兵庫県・神戸の玄関口、新神戸駅近くに不思議な印象を受ける洋食店があります。インスタグラムに記された店の紹介文は「100年前のとある港町で、著名人や作家がこぞって愛した洋食屋」で始まります。老舗の洋食店かと思いきや、最後には「※この物語はフィクションです。」との一文。そう、店の歴史が“架空の物語”になっているのです。店の紹介文だけでなく、それぞれの料理にも短編小説のようなエピソードが付いています。

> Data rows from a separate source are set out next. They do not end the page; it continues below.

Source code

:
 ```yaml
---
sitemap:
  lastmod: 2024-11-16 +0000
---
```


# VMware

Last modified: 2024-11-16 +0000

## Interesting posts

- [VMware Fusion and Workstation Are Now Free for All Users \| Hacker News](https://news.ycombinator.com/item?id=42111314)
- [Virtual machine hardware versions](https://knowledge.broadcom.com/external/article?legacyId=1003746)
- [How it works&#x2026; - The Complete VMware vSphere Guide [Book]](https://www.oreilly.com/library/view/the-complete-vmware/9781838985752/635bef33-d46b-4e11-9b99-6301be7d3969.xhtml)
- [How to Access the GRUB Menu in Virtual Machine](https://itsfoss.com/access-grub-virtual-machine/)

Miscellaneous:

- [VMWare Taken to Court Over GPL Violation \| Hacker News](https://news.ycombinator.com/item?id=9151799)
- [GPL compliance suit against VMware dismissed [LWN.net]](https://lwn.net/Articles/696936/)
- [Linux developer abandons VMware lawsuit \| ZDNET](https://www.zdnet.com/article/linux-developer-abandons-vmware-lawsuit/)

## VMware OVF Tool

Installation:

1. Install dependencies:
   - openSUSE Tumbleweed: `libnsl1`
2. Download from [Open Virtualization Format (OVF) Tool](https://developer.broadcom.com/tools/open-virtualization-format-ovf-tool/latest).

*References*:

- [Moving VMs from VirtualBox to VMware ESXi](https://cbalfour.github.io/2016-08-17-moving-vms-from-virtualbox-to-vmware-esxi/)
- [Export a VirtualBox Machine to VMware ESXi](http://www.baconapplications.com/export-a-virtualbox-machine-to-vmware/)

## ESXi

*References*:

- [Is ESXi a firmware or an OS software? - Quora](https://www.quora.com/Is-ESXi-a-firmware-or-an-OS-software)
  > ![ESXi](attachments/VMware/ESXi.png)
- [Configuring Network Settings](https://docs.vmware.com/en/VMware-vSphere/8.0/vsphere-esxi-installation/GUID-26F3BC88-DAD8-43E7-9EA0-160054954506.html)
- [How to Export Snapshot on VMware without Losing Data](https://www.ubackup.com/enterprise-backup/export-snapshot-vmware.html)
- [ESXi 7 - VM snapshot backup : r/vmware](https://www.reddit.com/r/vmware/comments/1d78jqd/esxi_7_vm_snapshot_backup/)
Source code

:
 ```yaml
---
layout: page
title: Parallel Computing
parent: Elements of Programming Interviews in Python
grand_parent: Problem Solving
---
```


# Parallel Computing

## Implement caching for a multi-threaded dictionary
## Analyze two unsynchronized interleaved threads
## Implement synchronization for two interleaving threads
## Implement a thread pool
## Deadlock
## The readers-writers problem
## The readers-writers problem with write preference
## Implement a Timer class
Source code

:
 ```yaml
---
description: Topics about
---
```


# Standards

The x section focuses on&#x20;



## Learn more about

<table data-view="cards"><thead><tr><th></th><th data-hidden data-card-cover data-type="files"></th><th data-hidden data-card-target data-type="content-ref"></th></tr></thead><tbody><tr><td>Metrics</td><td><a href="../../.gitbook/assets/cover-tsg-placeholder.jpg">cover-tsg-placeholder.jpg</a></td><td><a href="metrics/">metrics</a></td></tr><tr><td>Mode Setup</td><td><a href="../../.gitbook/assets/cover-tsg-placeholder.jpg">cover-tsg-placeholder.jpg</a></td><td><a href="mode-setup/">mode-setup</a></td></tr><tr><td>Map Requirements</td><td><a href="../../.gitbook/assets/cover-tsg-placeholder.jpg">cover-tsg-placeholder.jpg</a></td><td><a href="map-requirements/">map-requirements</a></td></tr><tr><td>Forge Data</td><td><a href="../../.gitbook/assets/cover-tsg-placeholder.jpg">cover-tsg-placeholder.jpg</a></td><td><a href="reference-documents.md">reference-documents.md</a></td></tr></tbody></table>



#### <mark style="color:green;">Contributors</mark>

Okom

そんな独特のコンセプトで展開しているのは、神戸の中心部を通るフラワーロード沿いにあるレストラン「洋食パリス」(以下、パリス)です。なぜこのようなコンセプトにしたのか、オーナー・林さんに話を聞きました。
■名店と戦うため生まれた秘策“フィクション”
老舗の洋食店も多い神戸エリア。古くからオランダなどヨーロッパ諸国と関わりがあり、興味深い歴史を持つレストランも多数。一方パリスは、昨年12月にオープンしたばかりの新店です。
「有名店に立ち向かっていくのはなかなか難しい……」。
そう考えた林さん、「小説のような架空の歴史があれば面白いのではないか」とひらめいたといいます。そこで、開店日の12月24日にちなんでキリスト復活にかけた物語を考えたのだとか。
これまで、インスタグラムでの発信を受けて東京から来た人もいるそうで、店は、60〜70代の人は懐かしい、若い人は新しいと感じるような雰囲気。幅広い年齢層から支持を得ているとのことです。
■独自性は物語だけでなく料理そのものにも
パリスのメニュー。たとえばハンバーグステーキには「アメリカのアムトラック(食事ができる列車)の忘れられない味を再現したもの」という架空の物語が添えられています。